Count the lines in the data below where the string "Tomás" occurs, please, and give the number alone.

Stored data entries
══════════
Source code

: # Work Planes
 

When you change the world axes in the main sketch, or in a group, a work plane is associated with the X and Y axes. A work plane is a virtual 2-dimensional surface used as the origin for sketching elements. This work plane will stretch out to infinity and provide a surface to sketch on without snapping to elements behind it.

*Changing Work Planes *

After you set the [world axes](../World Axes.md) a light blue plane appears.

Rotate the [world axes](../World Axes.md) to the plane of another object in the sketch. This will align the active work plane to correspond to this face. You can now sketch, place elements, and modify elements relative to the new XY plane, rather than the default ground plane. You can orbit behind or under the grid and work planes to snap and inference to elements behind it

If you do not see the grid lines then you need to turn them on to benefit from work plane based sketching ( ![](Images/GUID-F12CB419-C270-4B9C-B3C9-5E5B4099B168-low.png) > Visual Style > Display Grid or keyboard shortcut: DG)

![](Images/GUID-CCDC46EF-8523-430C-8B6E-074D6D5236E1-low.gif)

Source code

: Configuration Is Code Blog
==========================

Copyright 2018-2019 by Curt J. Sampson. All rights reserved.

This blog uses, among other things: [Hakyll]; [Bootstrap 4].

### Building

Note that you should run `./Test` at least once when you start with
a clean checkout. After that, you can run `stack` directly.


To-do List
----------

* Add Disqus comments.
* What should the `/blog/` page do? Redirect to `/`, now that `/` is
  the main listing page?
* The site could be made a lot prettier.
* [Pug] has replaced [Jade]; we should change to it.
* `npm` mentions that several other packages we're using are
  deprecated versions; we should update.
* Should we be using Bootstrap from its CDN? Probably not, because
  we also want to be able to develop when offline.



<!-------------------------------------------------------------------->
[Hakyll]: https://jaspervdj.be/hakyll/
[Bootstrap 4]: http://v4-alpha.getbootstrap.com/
══════════
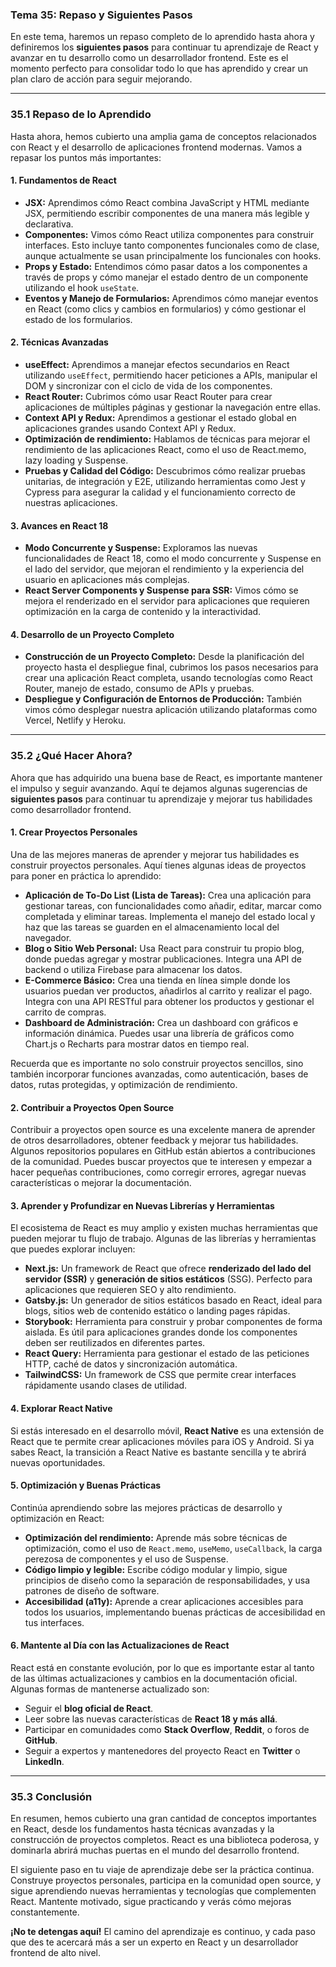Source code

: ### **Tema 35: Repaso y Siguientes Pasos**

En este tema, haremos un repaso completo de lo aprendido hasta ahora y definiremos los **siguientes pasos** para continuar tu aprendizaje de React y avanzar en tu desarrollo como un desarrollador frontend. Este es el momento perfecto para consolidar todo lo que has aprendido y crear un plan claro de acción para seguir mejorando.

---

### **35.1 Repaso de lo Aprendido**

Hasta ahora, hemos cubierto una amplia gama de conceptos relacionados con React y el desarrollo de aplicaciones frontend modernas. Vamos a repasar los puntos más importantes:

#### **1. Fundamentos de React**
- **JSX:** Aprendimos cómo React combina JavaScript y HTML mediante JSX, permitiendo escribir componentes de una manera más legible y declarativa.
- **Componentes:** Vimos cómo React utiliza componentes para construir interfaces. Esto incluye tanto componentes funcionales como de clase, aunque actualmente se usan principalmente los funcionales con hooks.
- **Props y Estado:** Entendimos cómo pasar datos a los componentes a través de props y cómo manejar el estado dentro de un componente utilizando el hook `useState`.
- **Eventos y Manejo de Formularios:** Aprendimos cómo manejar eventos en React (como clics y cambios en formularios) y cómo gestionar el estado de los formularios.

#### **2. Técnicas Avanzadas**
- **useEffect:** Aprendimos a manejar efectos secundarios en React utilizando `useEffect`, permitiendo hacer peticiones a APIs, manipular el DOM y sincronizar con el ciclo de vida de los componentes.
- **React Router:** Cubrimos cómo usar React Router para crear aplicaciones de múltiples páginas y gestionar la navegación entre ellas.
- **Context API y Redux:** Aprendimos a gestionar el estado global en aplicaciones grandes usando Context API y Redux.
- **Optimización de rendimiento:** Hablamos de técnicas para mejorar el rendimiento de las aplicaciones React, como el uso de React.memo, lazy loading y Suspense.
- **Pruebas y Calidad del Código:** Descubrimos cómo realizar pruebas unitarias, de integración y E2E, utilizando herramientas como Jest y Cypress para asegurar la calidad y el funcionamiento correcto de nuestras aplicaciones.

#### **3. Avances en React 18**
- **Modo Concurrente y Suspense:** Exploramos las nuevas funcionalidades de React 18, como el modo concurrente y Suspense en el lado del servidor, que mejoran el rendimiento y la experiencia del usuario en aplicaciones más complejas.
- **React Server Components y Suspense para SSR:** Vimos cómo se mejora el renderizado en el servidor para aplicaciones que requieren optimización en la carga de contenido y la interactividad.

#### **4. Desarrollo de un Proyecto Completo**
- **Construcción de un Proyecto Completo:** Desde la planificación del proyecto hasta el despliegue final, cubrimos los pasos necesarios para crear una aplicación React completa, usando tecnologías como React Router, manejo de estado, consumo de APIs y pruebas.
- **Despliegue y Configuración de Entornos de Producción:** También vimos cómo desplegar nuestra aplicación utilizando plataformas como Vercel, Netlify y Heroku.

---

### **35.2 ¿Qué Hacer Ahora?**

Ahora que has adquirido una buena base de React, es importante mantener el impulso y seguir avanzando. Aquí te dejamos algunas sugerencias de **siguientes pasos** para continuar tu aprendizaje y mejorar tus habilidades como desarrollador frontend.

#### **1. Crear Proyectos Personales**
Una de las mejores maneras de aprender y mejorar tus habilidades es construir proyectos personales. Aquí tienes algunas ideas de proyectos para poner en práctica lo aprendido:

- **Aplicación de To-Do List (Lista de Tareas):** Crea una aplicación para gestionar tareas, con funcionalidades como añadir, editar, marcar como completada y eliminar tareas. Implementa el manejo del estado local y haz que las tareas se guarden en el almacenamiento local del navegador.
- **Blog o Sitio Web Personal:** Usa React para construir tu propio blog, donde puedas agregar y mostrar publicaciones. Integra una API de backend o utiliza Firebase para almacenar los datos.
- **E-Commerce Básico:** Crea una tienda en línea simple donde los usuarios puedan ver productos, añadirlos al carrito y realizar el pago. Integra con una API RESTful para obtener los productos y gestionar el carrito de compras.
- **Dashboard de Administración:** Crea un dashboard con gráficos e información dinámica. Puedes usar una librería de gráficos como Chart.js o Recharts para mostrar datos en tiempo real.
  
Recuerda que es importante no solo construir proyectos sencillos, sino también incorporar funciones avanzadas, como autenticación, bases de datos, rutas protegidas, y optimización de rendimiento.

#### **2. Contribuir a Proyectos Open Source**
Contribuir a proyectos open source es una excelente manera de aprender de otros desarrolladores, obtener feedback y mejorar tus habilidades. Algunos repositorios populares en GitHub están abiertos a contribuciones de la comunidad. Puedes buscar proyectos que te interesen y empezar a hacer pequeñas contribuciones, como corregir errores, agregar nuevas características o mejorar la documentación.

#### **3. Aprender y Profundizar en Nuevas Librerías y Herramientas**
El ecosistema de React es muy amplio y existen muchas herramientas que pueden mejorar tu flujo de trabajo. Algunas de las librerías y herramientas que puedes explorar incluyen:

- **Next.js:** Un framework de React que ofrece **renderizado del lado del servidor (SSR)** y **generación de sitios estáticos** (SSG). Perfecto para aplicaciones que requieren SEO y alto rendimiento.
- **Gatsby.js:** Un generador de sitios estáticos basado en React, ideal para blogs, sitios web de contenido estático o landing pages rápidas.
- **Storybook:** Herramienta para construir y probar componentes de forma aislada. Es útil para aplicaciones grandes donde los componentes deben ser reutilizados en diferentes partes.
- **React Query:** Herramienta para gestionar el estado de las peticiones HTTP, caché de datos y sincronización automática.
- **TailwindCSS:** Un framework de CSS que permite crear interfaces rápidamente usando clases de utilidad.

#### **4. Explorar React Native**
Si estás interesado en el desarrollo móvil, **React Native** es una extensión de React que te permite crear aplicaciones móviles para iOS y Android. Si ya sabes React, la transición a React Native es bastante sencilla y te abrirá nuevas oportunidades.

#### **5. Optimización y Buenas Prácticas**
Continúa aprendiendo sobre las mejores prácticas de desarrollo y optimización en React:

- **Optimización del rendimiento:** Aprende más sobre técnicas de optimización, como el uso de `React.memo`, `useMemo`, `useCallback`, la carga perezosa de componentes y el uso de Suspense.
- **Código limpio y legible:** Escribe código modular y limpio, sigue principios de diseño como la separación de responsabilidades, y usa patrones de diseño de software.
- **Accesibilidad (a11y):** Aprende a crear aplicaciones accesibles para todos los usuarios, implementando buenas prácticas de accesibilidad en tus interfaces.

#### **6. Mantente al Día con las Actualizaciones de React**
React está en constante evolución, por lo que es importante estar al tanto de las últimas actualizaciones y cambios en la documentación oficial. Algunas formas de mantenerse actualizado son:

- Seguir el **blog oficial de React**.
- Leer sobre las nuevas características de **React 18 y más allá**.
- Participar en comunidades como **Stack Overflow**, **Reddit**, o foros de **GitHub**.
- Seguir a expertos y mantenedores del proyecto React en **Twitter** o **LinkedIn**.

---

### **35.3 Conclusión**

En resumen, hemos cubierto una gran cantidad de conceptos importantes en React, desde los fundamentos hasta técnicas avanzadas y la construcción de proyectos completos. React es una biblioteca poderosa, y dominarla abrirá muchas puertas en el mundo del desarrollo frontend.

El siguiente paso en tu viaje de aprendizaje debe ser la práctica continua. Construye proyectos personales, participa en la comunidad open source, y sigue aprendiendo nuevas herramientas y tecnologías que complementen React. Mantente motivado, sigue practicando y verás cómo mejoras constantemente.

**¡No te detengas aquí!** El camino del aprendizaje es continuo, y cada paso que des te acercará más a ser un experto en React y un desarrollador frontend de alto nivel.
══════════
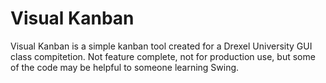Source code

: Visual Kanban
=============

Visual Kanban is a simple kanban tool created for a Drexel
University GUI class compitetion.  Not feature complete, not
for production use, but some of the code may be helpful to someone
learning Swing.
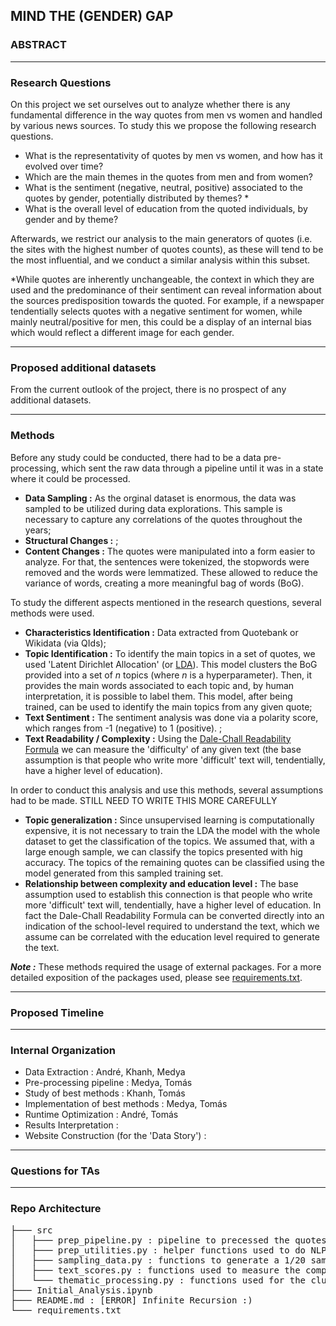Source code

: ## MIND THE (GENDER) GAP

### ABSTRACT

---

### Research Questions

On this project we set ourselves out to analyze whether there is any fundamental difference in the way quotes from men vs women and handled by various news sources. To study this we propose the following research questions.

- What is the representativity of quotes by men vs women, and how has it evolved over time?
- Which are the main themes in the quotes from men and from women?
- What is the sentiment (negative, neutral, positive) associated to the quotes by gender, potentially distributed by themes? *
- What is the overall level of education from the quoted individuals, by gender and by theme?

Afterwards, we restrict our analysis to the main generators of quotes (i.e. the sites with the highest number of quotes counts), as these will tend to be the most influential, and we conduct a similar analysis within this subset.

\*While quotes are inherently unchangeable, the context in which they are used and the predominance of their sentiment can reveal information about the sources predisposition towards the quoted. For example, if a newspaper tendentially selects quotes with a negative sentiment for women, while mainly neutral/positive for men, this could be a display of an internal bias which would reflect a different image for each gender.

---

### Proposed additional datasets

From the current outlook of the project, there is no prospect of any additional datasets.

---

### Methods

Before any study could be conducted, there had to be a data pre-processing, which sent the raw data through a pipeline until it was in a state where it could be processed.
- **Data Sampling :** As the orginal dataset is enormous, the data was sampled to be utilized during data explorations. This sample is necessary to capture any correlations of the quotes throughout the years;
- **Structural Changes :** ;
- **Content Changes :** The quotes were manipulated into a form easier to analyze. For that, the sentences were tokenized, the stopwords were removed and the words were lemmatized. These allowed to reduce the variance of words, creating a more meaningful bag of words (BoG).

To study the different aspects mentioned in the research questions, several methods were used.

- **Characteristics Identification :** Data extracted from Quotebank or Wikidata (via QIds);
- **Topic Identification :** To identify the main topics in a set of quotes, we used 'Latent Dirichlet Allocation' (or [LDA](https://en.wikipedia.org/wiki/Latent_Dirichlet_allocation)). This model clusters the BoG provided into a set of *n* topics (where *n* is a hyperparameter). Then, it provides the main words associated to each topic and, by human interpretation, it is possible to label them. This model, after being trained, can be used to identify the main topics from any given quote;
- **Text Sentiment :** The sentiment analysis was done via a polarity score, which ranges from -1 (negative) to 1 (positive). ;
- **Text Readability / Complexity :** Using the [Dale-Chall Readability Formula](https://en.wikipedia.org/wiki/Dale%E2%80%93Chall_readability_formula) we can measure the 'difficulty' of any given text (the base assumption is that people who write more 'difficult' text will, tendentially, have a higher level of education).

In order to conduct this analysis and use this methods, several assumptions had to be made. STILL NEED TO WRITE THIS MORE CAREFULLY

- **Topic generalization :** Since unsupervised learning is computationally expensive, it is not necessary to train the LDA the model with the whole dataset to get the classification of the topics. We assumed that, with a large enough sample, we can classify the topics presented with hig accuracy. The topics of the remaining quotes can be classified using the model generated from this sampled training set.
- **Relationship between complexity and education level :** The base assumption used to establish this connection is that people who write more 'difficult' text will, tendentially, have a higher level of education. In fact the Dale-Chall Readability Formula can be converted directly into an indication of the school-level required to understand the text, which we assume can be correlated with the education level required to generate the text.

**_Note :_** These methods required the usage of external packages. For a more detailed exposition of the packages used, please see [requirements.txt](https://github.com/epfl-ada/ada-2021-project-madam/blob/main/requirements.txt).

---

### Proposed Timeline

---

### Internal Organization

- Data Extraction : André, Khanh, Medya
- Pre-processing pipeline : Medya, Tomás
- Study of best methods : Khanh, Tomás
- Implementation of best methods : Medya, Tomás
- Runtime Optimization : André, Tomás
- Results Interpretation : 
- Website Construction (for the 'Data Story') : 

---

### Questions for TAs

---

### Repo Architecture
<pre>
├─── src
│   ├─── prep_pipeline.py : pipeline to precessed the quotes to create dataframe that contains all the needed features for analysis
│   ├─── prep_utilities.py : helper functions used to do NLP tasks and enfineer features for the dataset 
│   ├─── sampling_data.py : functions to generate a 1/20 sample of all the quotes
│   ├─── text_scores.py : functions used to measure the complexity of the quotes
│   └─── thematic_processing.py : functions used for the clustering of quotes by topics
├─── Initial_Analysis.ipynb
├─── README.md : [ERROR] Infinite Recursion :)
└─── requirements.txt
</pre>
══════════
### Exercise solution
4